もう随分と探しても、橋本美咲は長谷川千夏の姿を見つけられず、少し不思議に思った。千夏はいつも時間を守る人なのに、どうしてまだ来ていなかったのだろう?噂をすれば影が差すように、長谷川千夏の姿が入口に現れた。橋本美咲は目を輝かせ、思わず駆け寄ろうとしたが、突然足を止めた。

長谷川千夏の傍らには、身長約180センチ、ベージュのトレンチコートを着た、陽気で爽やかな雰囲気の高身長の男性がいたのを見えた。

橋本美咲は少し硬直した。まさか、前回、千夏に惚気すぎたせいで、今度、千夏が狂気じみて彼氏を連れてきて、美咲に惚気るつもりなのか?一瞬、橋本美咲は後悔の念に駆られた。どうして自分は、一時の気の迷いで、長谷川千夏の要求に応じたのか。最初から、一緒にショッピングに行くのを断ればよかった。最悪の場合、氷川颯真を連れてくればよかったのに。今はとても気まずかった。

橋本美咲はその場で固まってしまったが、長谷川千夏とその男は親しげに並んで立ち、手にはミルクティーを持っていた。さらに、その高身長の男性は、さりげなく千夏の服を整えた。

よし、決めた。まずは氷川颯真を連れてこよう。橋本美咲はそう思い、こっそり退散しようとした。

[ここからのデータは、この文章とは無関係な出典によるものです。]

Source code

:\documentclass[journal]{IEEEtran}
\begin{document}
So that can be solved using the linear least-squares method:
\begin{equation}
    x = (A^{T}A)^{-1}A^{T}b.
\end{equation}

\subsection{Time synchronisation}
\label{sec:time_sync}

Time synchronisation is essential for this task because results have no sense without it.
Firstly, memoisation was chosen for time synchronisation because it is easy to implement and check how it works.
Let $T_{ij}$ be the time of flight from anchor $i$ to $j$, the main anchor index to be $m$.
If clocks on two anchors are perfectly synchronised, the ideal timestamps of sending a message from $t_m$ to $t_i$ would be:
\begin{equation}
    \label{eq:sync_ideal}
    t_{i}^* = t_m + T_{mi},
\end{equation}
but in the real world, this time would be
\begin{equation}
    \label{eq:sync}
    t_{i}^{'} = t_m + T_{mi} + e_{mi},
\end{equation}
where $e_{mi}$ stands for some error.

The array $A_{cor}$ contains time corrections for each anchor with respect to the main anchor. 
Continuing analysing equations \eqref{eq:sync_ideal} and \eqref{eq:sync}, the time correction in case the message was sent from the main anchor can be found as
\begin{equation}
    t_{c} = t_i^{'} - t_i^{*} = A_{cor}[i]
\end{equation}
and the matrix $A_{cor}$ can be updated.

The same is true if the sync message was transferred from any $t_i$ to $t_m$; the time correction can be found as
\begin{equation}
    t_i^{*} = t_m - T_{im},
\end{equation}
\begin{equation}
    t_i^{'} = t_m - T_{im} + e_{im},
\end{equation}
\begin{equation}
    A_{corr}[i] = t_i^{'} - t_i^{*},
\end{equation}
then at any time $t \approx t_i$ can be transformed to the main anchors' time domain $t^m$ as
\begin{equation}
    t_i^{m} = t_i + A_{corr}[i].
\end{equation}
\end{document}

しかし、目ざとい長谷川千夏が、すでに橋本美咲の姿を見つけた「美咲ちゃん、こっち!」

橋本美咲は今、本当に絶望した。どうして呼んだの?見なかったふりをしてくれればよかったのに…

こうなってしまった以上、仕方がなかった。

橋本美咲は意を決して前に進み、無理やり笑顔を作って長谷川千夏に尋ねた。「こちらの方は…」

長谷川千夏は両手で自分の顔を押さえ、少し恥ずかしそうに言った。「もう、言ったじゃない。私の彼氏よ」

もちろん知ってるわよ、彼氏だってことは!紹介してくれないの?幸いなことに、長谷川千夏はすぐに、親友の気まずさに気づき、急いで声を出した。「ごめんね、紹介しなきゃね。こちらは私の彼氏、佐藤直樹だよ。まっすぐの『直』で、樹海の『樹』よ」

千夏は照れくさそうに頭を掻いた。

橋本美咲は無表情で、確信した。この女はわざわざ惚気に来たんだ。前回の仕返しのために違いなかった。

美咲はこの二人がまだ、何か仕掛けてくるのか、見届けることにした。